Strike One: Vermont's mandate won't go into effect until 2020, leaving a one-year gap. This bill getting signed is still good news, but mostly irrelevant for 2019. The "coordinated outreach efforts" part is really more of a counter to the Trump Administration's slashing of the ACA's marketing/outreach budget...but not really, since Vermont already runs their own exchange and should have their own marketing/outreach budget anyway. So this is more of a token gesture, I'd guess.
The specifics of how Vermont’s individual mandate will work are not part of the legislation, however, and will be sorted out between now and 2020. The House’s initial version of the bill included those specifics (it would have been largely identical to the ACA’s individual mandate, including the same penalty amounts), but the version of the bill that the House passed eliminated all of the details.
Instead, the House opted to leave the specifics of the mandate implementation and enforcement up to a working group, which will meet in the summer and fall of 2018. The House’s legislation simply stated that Vermont would have an individual mandate as of 2019, and tasked the working group with developing “recommendations regarding administration and enforcement of the individual mandate to maintain minimum essential health coverage.”
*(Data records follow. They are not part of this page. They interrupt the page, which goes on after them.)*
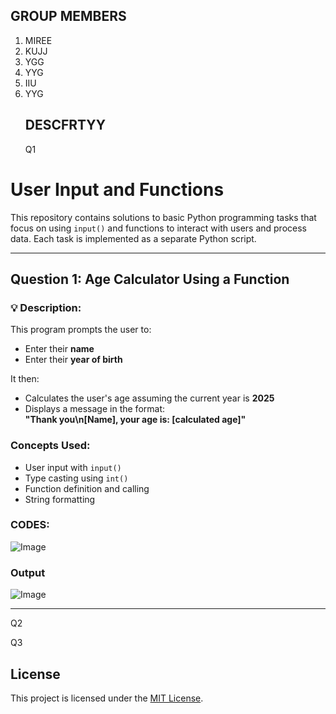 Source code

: ## GROUP MEMBERS

1. MIREE
2. KUJJ
3. YGG
4. YYG
5. IIU
6. YYG
   ## DESCFRTYY
   Q1
# User Input and Functions

This repository contains solutions to basic Python programming tasks that focus on using `input()` and functions to interact with users and process data. Each task is implemented as a separate Python script.

---

## Question 1: Age Calculator Using a Function

### 💡 Description:
This program prompts the user to:
- Enter their **name**
- Enter their **year of birth**

It then:
- Calculates the user's age assuming the current year is **2025**
- Displays a message in the format:  
  **"Thank you\n[Name], your age is: [calculated age]"**

### Concepts Used:
- User input with `input()`
- Type casting using `int()`
- Function definition and calling
- String formatting

### CODES:
![Image](https://github.com/user-attachments/assets/3f723679-5e6e-48d2-9dcb-230051a13bd4)

### Output
![Image](https://github.com/user-attachments/assets/78fa769e-1366-4f63-a7a3-309cc2bfd64d)

---




   Q2




   Q3

   




















## License

This project is licensed under the [MIT License](LICENSE).
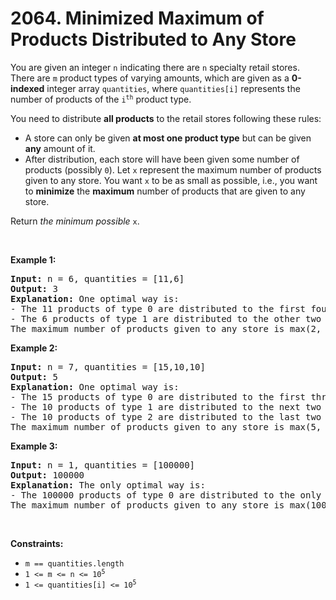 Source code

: <h1>2064. Minimized Maximum of Products Distributed to Any Store</h1>

<div><p>You are given an integer <code>n</code> indicating there are <code>n</code> specialty retail stores. There are <code>m</code> product types of varying amounts, which are given as a <strong>0-indexed</strong> integer array <code>quantities</code>, where <code>quantities[i]</code> represents the number of products of the <code>i<sup>th</sup></code> product type.</p>

<p>You need to distribute <strong>all products</strong> to the retail stores following these rules:</p>

<ul>
	<li>A store can only be given <strong>at most one product type</strong> but can be given <strong>any</strong> amount of it.</li>
	<li>After distribution, each store will have been given some number of products (possibly <code>0</code>). Let <code>x</code> represent the maximum number of products given to any store. You want <code>x</code> to be as small as possible, i.e., you want to <strong>minimize</strong> the <strong>maximum</strong> number of products that are given to any store.</li>
</ul>

<p>Return <em>the minimum possible</em> <code>x</code>.</p>

<p>&nbsp;</p>
<p><strong class="example">Example 1:</strong></p>

<pre><strong>Input:</strong> n = 6, quantities = [11,6]
<strong>Output:</strong> 3
<strong>Explanation:</strong> One optimal way is:
- The 11 products of type 0 are distributed to the first four stores in these amounts: 2, 3, 3, 3
- The 6 products of type 1 are distributed to the other two stores in these amounts: 3, 3
The maximum number of products given to any store is max(2, 3, 3, 3, 3, 3) = 3.
</pre>

<p><strong class="example">Example 2:</strong></p>

<pre><strong>Input:</strong> n = 7, quantities = [15,10,10]
<strong>Output:</strong> 5
<strong>Explanation:</strong> One optimal way is:
- The 15 products of type 0 are distributed to the first three stores in these amounts: 5, 5, 5
- The 10 products of type 1 are distributed to the next two stores in these amounts: 5, 5
- The 10 products of type 2 are distributed to the last two stores in these amounts: 5, 5
The maximum number of products given to any store is max(5, 5, 5, 5, 5, 5, 5) = 5.
</pre>

<p><strong class="example">Example 3:</strong></p>

<pre><strong>Input:</strong> n = 1, quantities = [100000]
<strong>Output:</strong> 100000
<strong>Explanation:</strong> The only optimal way is:
- The 100000 products of type 0 are distributed to the only store.
The maximum number of products given to any store is max(100000) = 100000.
</pre>

<p>&nbsp;</p>
<p><strong>Constraints:</strong></p>

<ul>
	<li><code>m == quantities.length</code></li>
	<li><code>1 &lt;= m &lt;= n &lt;= 10<sup>5</sup></code></li>
	<li><code>1 &lt;= quantities[i] &lt;= 10<sup>5</sup></code></li>
</ul>
</div>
Strike Two: Um...yeah. The text of the bill as signed into law doesn't appear to even state how much the penalty itself will be. The original version passed by the House was exactly the same as the ACA's original penalty (either $695/person or 2.5% of the household income), but the final version has that entire section struck out, and instead simply says:
It is the intent of the General Assembly that the individual mandate to maintain minimum essential coverage established by this act should be enforced by means of a financial penalty or other enforcement mechanism and that the enforcement mechanism or mechanisms should be enacted during the 2019 legislative session in order to provide notice of the penalty to all Vermont residents prior to the open enrollment period for coverage for the 2020 plan year.
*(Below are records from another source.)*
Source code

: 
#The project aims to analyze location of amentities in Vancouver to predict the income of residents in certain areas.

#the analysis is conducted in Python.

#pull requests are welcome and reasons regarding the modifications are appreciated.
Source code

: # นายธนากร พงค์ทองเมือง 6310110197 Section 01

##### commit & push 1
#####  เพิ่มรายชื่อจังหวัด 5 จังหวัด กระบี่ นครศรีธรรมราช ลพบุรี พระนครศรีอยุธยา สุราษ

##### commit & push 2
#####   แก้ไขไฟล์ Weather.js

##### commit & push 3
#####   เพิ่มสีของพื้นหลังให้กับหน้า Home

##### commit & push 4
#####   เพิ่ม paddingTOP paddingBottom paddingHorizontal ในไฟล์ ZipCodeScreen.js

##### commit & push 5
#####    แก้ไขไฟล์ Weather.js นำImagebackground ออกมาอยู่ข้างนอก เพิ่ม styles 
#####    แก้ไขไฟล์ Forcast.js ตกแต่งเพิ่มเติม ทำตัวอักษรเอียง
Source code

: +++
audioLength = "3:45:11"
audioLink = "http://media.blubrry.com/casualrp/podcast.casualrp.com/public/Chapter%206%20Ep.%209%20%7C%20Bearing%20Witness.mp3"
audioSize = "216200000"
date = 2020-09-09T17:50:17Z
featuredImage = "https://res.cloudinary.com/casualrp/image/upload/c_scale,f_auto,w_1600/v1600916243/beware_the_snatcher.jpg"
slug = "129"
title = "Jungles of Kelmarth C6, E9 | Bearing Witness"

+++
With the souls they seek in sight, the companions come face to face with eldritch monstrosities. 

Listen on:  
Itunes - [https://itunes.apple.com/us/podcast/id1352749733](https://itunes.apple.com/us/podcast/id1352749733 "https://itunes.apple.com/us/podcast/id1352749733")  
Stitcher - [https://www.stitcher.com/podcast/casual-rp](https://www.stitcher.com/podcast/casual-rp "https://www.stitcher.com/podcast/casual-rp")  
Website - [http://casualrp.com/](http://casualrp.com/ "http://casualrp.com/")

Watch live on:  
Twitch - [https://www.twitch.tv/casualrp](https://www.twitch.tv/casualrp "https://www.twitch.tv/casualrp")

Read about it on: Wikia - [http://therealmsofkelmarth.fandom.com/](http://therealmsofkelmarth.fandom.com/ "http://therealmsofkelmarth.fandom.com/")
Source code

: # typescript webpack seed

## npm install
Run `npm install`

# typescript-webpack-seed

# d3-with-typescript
...and so forth. Basically, the "working group" has a year to come up with the actual penalty or "other enforcement mechanism", which means it could be just about anything...a financial penalty? A 6-month effectuation delay (similar to the GOP's failed BCRAP replacement bill last summer)? Loss of Xbox privileges (that one works pretty well with our son)? Who knows?
It also would've been nice if the Vermont version of the mandate bill had been attached to a reinsurance or direct subsidy bill the way that the New Jersey version is, to lower prices for those earning too much to receive official ACA subsidies. However, Vermont already provides their own supplemental subsidies for most enrollees on top of those provided by the ACA, so that's a quibble...and without knowing how much the penalty is, there's no way they could do that anyway.
Even so, in terms of framing and momentum, it's good to see a third state step up to counter sabotage of the ACA. The District of Columbia could soon become the fourth "state" to do so as well.